• **Instructions for the task**
Read through the lines below for the string "from" and copy each one that has it.

• **Given entries**
____

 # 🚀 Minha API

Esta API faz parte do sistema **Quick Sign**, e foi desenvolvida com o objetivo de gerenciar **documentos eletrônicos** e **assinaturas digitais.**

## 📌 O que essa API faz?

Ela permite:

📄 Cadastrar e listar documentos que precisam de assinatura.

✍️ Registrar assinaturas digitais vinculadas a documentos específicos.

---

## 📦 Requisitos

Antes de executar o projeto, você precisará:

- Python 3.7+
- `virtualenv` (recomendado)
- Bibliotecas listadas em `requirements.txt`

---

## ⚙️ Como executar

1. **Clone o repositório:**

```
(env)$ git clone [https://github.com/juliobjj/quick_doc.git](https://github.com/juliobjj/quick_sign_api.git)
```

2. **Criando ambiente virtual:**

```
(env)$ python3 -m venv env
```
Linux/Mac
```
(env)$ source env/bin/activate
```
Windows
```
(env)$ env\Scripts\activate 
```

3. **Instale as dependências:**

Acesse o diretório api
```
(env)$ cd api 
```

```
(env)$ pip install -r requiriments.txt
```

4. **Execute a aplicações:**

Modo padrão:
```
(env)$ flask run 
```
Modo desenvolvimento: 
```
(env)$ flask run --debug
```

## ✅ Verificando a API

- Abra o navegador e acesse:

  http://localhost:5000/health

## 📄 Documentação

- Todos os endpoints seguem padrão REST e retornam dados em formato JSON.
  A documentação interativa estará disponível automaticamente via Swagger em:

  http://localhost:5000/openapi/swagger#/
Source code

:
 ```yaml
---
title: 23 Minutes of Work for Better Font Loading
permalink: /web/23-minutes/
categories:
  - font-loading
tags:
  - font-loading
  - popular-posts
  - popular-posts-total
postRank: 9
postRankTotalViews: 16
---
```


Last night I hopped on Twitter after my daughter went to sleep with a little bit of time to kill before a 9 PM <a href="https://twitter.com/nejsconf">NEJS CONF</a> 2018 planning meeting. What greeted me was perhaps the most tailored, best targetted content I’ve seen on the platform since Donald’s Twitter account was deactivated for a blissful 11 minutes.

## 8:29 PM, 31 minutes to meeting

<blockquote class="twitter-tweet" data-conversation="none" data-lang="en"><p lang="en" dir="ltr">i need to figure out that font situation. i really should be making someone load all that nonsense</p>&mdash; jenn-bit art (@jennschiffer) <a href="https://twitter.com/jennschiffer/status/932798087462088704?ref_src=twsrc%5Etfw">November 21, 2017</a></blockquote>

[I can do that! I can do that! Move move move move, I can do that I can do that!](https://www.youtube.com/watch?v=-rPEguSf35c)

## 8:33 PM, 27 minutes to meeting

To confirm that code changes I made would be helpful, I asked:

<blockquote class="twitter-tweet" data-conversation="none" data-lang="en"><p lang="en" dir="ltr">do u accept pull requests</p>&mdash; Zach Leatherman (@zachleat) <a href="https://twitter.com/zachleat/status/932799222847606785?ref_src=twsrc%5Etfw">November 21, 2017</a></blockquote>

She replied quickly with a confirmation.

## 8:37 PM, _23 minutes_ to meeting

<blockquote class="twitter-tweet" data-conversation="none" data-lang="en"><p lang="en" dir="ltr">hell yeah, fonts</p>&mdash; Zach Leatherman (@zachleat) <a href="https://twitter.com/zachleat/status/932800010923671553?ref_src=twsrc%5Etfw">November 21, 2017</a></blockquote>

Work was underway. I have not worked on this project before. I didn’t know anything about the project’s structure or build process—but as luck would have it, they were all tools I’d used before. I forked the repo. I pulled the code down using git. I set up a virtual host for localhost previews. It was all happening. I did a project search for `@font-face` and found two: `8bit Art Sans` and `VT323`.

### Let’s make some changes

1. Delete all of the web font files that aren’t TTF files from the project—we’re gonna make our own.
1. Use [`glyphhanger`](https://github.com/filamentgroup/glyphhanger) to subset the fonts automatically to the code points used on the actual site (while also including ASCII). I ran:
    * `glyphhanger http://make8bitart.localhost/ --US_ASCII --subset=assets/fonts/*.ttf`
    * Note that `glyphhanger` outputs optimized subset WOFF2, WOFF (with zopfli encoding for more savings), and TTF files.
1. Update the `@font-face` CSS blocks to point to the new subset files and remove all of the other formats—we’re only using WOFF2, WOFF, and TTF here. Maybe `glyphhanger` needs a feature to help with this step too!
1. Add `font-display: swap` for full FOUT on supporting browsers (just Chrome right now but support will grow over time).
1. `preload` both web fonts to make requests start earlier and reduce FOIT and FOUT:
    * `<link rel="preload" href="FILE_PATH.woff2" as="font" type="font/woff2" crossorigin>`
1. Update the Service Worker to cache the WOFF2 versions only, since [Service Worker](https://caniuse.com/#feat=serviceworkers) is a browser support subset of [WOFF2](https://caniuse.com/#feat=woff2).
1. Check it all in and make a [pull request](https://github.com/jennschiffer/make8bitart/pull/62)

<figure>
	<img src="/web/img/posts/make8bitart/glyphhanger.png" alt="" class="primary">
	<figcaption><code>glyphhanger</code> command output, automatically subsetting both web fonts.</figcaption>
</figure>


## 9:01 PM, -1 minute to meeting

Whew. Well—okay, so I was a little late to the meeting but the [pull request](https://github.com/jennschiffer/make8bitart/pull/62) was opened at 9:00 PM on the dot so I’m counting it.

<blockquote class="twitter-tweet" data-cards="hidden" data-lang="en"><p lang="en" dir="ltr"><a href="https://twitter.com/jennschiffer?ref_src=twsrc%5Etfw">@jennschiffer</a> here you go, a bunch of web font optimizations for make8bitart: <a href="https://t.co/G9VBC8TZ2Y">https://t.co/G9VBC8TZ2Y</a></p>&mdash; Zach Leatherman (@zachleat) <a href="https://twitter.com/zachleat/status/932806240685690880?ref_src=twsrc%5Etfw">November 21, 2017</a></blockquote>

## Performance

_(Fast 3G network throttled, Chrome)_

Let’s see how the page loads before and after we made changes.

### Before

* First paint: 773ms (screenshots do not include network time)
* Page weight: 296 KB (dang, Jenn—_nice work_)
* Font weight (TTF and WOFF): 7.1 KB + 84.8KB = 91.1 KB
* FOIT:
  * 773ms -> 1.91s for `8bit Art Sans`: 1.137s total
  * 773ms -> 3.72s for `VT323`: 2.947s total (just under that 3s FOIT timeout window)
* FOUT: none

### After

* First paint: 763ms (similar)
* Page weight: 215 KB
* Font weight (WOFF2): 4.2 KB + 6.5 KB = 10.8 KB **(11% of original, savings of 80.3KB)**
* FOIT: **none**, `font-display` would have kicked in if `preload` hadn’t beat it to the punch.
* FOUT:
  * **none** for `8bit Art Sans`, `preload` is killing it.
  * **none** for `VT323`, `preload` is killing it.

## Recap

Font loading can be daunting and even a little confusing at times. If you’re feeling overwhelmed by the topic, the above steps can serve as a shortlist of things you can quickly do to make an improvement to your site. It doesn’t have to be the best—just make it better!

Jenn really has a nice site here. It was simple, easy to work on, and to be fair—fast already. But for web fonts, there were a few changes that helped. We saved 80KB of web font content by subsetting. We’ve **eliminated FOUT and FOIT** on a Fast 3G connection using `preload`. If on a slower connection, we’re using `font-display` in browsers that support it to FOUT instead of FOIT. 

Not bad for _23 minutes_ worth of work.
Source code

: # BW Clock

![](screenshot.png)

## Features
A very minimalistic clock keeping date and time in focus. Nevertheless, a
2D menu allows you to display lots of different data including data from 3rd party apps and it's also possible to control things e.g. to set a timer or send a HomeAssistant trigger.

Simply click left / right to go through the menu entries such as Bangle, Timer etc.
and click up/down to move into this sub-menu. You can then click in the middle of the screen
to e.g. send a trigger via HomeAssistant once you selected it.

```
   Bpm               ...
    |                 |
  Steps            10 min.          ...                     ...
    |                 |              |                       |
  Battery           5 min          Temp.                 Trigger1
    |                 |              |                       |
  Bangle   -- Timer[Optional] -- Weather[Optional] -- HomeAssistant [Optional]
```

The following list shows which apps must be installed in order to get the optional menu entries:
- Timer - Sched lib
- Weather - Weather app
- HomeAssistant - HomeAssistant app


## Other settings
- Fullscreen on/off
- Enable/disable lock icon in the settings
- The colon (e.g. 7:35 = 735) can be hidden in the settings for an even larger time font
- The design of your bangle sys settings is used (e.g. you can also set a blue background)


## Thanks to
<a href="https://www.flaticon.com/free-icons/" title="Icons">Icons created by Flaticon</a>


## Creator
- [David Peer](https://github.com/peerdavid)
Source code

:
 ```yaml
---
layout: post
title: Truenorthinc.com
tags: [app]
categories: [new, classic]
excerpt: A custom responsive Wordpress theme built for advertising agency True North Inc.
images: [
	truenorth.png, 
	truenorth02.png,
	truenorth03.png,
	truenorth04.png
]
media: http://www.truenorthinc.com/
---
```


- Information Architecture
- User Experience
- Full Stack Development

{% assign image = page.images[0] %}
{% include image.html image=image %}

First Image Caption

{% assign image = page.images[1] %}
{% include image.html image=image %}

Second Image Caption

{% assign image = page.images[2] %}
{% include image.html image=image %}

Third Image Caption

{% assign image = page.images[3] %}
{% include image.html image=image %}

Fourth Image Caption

____

• **Solution**
1. Delete all of the web font files that aren’t TTF files from the project—we’re gonna make our own.
2D menu allows you to display lots of different data including data from 3rd party apps and it's also possible to control things e.g. to set a timer or send a HomeAssistant trigger.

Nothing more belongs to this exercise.